[Exercise] Within the records below, reproduce without change the lines from the line that has "- **Лучшая практика**: Получить" through the line that has "### Advanced (Harder)", and only those.

[Excerpted records]
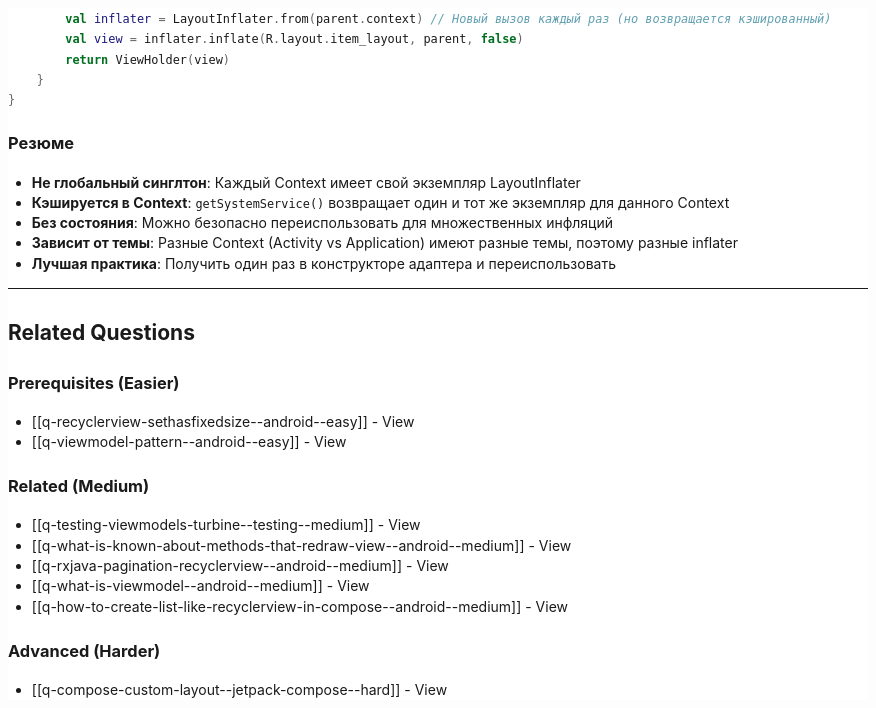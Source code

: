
 ```kotlin
        val inflater = LayoutInflater.from(parent.context) // Новый вызов каждый раз (но возвращается кэшированный)
        val view = inflater.inflate(R.layout.item_layout, parent, false)
        return ViewHolder(view)
    }
}
```

### Резюме

- **Не глобальный синглтон**: Каждый Context имеет свой экземпляр LayoutInflater
- **Кэшируется в Context**: `getSystemService()` возвращает один и тот же экземпляр для данного Context
- **Без состояния**: Можно безопасно переиспользовать для множественных инфляций
- **Зависит от темы**: Разные Context (Activity vs Application) имеют разные темы, поэтому разные inflater
- **Лучшая практика**: Получить один раз в конструкторе адаптера и переиспользовать

---

## Related Questions

### Prerequisites (Easier)
- [[q-recyclerview-sethasfixedsize--android--easy]] - View
- [[q-viewmodel-pattern--android--easy]] - View

### Related (Medium)
- [[q-testing-viewmodels-turbine--testing--medium]] - View
- [[q-what-is-known-about-methods-that-redraw-view--android--medium]] - View
- [[q-rxjava-pagination-recyclerview--android--medium]] - View
- [[q-what-is-viewmodel--android--medium]] - View
- [[q-how-to-create-list-like-recyclerview-in-compose--android--medium]] - View

### Advanced (Harder)
- [[q-compose-custom-layout--jetpack-compose--hard]] - View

[Your solution]
- **Лучшая практика**: Получить один раз в конструкторе адаптера и переиспользовать

---

## Related Questions

### Prerequisites (Easier)
- [[q-recyclerview-sethasfixedsize--android--easy]] - View
- [[q-viewmodel-pattern--android--easy]] - View

### Related (Medium)
- [[q-testing-viewmodels-turbine--testing--medium]] - View
- [[q-what-is-known-about-methods-that-redraw-view--android--medium]] - View
- [[q-rxjava-pagination-recyclerview--android--medium]] - View
- [[q-what-is-viewmodel--android--medium]] - View
- [[q-how-to-create-list-like-recyclerview-in-compose--android--medium]] - View

### Advanced (Harder)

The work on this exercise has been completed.